= Your goal =
Copy all lines in the material holding the string "messages".

= Extracted material =
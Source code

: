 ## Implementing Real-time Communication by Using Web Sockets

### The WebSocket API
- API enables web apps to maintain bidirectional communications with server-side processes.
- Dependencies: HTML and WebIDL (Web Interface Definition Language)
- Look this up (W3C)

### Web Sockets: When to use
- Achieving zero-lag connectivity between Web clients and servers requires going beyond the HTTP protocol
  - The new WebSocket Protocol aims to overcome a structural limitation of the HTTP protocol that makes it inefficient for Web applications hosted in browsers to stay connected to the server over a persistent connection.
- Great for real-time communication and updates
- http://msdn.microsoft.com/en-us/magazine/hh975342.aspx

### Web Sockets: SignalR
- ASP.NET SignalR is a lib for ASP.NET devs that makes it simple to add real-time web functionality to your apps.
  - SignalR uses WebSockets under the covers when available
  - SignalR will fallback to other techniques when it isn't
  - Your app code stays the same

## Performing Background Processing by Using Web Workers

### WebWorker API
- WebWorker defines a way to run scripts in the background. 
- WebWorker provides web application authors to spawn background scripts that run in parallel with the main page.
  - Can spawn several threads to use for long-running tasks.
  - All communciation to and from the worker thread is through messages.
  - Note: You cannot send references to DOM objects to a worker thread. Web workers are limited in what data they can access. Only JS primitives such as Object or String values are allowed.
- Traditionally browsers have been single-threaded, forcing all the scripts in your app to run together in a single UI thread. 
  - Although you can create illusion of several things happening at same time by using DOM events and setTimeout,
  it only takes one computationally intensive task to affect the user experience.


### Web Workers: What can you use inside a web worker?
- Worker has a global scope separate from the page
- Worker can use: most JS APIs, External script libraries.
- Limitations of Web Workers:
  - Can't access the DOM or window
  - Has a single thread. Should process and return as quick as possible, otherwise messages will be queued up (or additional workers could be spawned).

= Answer =
  - All communciation to and from the worker thread is through messages.
  - Has a single thread. Should process and return as quick as possible, otherwise messages will be queued up (or additional workers could be spawned).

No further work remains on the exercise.